About this exercise |
Return all of the data that follows precisely, leaving every image out.

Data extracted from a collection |
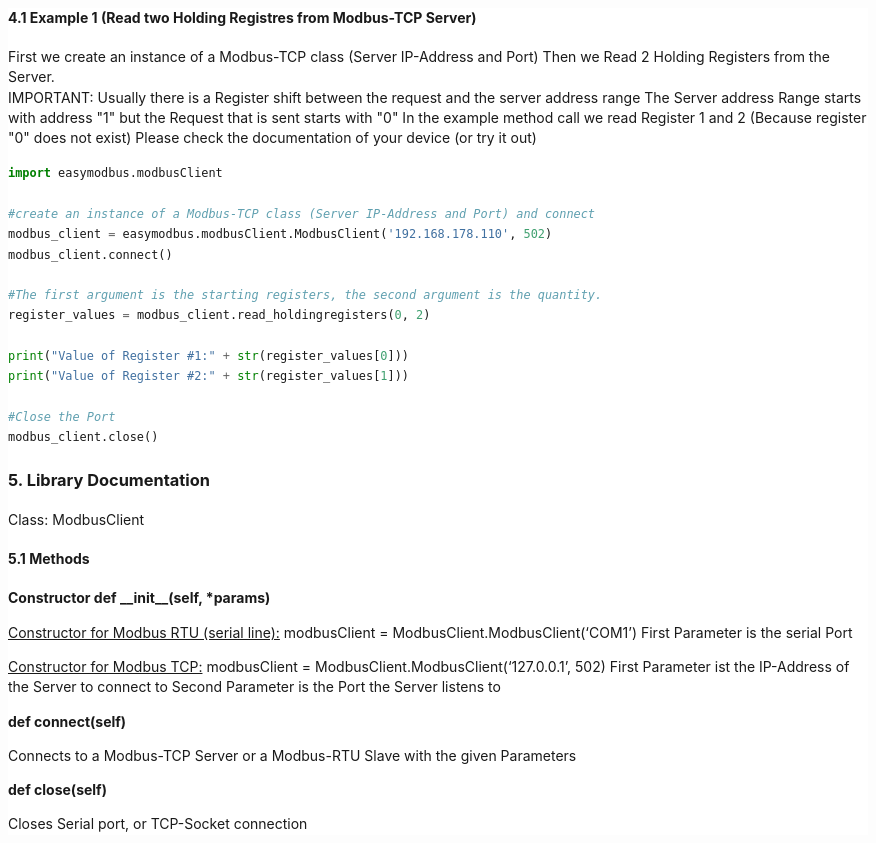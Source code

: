 <div id="example1"/>

#### 4.1 Example 1 (Read two Holding Registres from Modbus-TCP Server)
First we create an instance of a Modbus-TCP class (Server IP-Address and Port)
Then we Read 2 Holding Registers from the Server.  
IMPORTANT: Usually there is a Register shift between the request and the server address range
The Server address Range starts with address "1" but the Request that is sent starts with "0"
In the example method call we read Register 1 and 2 (Because register "0" does not exist)
Please check the documentation of your device (or try it out)


```python
import easymodbus.modbusClient

#create an instance of a Modbus-TCP class (Server IP-Address and Port) and connect
modbus_client = easymodbus.modbusClient.ModbusClient('192.168.178.110', 502)
modbus_client.connect()

#The first argument is the starting registers, the second argument is the quantity.
register_values = modbus_client.read_holdingregisters(0, 2)

print("Value of Register #1:" + str(register_values[0]))
print("Value of Register #2:" + str(register_values[1])) 

#Close the Port
modbus_client.close()
```

<div id="documentation"/>

### 5. Library Documentation

Class:  ModbusClient

<div id="methods"/>

#### 5.1 Methods

**Constructor def \_\_init__(self, \*params)**

<u>Constructor for Modbus RTU (serial line):</u>
modbusClient = ModbusClient.ModbusClient(‘COM1’)
First Parameter is the serial Port

<u>Constructor for Modbus TCP:</u>
modbusClient = ModbusClient.ModbusClient(‘127.0.0.1’, 502)
First Parameter ist the IP-Address of the Server to connect to
Second Parameter is the Port the Server listens to

**def connect(self)**

Connects to a Modbus-TCP Server or a Modbus-RTU Slave with the given Parameters

**def close(self)**

Closes Serial port, or TCP-Socket connection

Result of the task |
Source code

: <div id="example1"/>

#### 4.1 Example 1 (Read two Holding Registres from Modbus-TCP Server)
First we create an instance of a Modbus-TCP class (Server IP-Address and Port)
Then we Read 2 Holding Registers from the Server.  
IMPORTANT: Usually there is a Register shift between the request and the server address range
The Server address Range starts with address "1" but the Request that is sent starts with "0"
In the example method call we read Register 1 and 2 (Because register "0" does not exist)
Please check the documentation of your device (or try it out)


```python
import easymodbus.modbusClient

#create an instance of a Modbus-TCP class (Server IP-Address and Port) and connect
modbus_client = easymodbus.modbusClient.ModbusClient('192.168.178.110', 502)
modbus_client.connect()

#The first argument is the starting registers, the second argument is the quantity.
register_values = modbus_client.read_holdingregisters(0, 2)

print("Value of Register #1:" + str(register_values[0]))
print("Value of Register #2:" + str(register_values[1])) 

#Close the Port
modbus_client.close()
```

<div id="documentation"/>

### 5. Library Documentation

Class:  ModbusClient

<div id="methods"/>

#### 5.1 Methods

**Constructor def \_\_init__(self, \*params)**

<u>Constructor for Modbus RTU (serial line):</u>
modbusClient = ModbusClient.ModbusClient(‘COM1’)
First Parameter is the serial Port

<u>Constructor for Modbus TCP:</u>
modbusClient = ModbusClient.ModbusClient(‘127.0.0.1’, 502)
First Parameter ist the IP-Address of the Server to connect to
Second Parameter is the Port the Server listens to

**def connect(self)**

Connects to a Modbus-TCP Server or a Modbus-RTU Slave with the given Parameters

**def close(self)**

Closes Serial port, or TCP-Socket connection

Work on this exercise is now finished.